What you are asked to do:
Each line below containing the word "CMFCVisualManager" needs to be shown.

*** Opening Materials provided ***

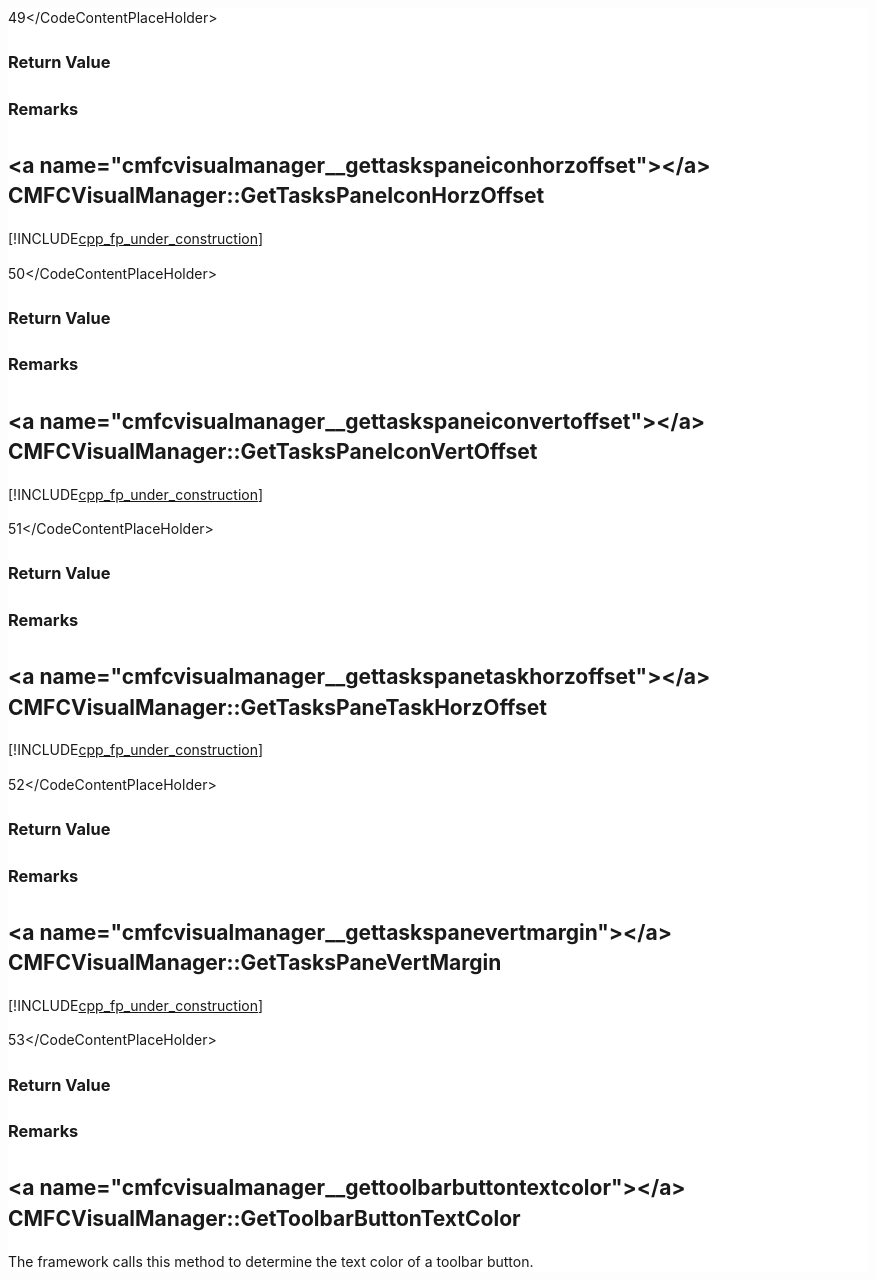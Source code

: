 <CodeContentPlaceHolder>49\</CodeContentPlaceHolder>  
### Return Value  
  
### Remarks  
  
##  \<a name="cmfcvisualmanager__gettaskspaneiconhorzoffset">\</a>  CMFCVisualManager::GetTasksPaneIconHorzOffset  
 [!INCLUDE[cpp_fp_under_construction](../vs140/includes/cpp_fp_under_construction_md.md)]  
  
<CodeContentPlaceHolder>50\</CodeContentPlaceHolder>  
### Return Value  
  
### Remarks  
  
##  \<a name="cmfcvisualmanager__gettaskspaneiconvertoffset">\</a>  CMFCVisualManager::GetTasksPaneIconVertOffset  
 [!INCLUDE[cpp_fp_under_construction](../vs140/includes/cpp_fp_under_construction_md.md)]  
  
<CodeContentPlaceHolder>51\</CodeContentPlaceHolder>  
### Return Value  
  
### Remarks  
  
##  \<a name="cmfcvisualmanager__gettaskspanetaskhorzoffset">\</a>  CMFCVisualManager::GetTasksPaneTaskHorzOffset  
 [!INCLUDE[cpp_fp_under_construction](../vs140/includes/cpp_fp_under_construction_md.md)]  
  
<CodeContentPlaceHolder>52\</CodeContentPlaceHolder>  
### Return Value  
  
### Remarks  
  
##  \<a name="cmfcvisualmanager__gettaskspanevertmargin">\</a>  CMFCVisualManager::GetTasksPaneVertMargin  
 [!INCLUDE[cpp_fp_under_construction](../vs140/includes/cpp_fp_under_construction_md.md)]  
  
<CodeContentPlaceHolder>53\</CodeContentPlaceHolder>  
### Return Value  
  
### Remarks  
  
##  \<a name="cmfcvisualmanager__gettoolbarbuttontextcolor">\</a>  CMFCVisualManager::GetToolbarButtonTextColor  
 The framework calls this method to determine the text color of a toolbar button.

*** Closing Materials provided ***
*** Opening Materials provided ***

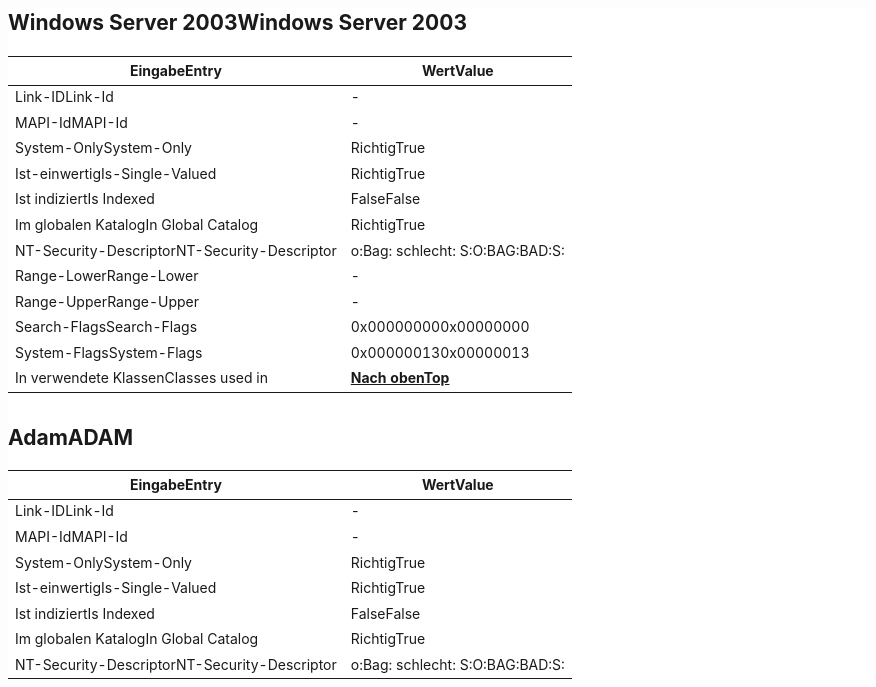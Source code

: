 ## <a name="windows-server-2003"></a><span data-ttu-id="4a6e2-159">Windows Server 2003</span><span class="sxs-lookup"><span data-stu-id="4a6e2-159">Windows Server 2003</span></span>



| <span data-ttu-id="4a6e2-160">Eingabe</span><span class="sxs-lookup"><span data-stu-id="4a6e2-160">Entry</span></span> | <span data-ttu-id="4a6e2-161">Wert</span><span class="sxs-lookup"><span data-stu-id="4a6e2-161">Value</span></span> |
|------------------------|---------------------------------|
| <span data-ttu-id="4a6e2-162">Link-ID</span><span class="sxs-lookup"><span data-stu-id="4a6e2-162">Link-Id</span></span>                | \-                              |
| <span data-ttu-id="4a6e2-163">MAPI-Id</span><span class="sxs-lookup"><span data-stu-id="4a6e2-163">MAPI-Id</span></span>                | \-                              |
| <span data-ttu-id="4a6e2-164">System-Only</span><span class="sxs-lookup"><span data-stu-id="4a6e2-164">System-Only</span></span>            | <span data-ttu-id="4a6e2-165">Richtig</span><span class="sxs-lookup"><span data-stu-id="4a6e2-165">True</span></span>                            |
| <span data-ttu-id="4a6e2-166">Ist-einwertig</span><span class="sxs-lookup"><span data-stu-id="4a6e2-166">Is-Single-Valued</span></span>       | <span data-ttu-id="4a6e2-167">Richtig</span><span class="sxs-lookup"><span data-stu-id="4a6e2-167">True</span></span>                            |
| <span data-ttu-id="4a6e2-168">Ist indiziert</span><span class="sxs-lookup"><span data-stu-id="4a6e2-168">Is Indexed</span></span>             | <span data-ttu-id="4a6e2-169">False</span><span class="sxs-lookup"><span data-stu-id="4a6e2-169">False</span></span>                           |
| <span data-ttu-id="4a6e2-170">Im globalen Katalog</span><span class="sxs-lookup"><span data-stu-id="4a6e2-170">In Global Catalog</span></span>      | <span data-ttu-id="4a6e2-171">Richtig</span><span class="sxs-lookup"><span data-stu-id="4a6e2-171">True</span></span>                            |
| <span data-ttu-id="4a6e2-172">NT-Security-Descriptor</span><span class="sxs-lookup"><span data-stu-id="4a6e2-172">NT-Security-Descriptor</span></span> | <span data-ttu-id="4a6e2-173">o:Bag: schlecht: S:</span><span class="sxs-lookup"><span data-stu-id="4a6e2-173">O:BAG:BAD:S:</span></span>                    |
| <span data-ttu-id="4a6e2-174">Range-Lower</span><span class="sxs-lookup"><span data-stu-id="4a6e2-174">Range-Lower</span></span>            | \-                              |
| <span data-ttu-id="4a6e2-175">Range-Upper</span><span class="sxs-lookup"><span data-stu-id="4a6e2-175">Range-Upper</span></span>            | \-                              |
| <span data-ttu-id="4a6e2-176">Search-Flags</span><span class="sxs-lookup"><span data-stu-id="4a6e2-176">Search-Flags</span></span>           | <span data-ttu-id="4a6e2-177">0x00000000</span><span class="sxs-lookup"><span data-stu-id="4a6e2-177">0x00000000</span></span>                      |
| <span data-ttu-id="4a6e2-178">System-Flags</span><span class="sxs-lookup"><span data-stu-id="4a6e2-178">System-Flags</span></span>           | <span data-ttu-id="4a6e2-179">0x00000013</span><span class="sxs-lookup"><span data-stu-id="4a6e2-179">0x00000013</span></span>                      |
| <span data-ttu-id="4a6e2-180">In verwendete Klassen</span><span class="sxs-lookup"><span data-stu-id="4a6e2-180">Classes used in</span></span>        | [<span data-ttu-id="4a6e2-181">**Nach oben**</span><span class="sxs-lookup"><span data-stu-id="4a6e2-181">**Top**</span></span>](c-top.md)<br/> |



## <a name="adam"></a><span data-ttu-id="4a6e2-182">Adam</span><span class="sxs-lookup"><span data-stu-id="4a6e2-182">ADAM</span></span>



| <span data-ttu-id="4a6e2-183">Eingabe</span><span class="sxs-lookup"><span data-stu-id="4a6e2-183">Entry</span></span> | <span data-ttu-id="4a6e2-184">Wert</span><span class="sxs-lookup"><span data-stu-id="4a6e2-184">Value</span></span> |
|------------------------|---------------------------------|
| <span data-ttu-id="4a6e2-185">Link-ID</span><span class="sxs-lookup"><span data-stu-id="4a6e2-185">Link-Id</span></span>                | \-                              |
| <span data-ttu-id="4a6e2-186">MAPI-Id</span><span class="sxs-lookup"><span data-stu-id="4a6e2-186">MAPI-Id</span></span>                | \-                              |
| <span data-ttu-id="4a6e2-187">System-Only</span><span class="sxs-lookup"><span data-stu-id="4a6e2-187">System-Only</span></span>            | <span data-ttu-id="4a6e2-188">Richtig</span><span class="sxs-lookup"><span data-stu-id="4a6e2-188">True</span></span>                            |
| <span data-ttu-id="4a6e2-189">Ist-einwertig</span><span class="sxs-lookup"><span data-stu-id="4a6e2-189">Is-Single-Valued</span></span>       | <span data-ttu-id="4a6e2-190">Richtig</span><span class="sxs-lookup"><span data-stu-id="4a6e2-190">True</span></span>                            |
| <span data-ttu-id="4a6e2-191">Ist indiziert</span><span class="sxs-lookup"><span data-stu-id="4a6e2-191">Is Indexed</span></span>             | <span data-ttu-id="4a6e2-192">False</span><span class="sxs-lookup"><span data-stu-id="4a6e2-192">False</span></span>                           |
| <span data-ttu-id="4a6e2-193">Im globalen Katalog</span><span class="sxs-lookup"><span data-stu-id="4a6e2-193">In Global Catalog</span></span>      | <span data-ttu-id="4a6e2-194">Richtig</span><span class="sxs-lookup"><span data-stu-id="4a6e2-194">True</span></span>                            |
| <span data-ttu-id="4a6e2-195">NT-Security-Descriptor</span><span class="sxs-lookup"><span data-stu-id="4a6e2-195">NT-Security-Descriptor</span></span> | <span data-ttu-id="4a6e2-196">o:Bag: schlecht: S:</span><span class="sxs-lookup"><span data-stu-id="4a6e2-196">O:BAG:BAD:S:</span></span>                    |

*** Closing Materials provided ***

Reply to the exercise:
##  \<a name="cmfcvisualmanager__gettaskspaneiconhorzoffset">\</a>  CMFCVisualManager::GetTasksPaneIconHorzOffset  
##  \<a name="cmfcvisualmanager__gettaskspaneiconvertoffset">\</a>  CMFCVisualManager::GetTasksPaneIconVertOffset  
##  \<a name="cmfcvisualmanager__gettaskspanetaskhorzoffset">\</a>  CMFCVisualManager::GetTasksPaneTaskHorzOffset  
##  \<a name="cmfcvisualmanager__gettaskspanevertmargin">\</a>  CMFCVisualManager::GetTasksPaneVertMargin  
##  \<a name="cmfcvisualmanager__gettoolbarbuttontextcolor">\</a>  CMFCVisualManager::GetToolbarButtonTextColor  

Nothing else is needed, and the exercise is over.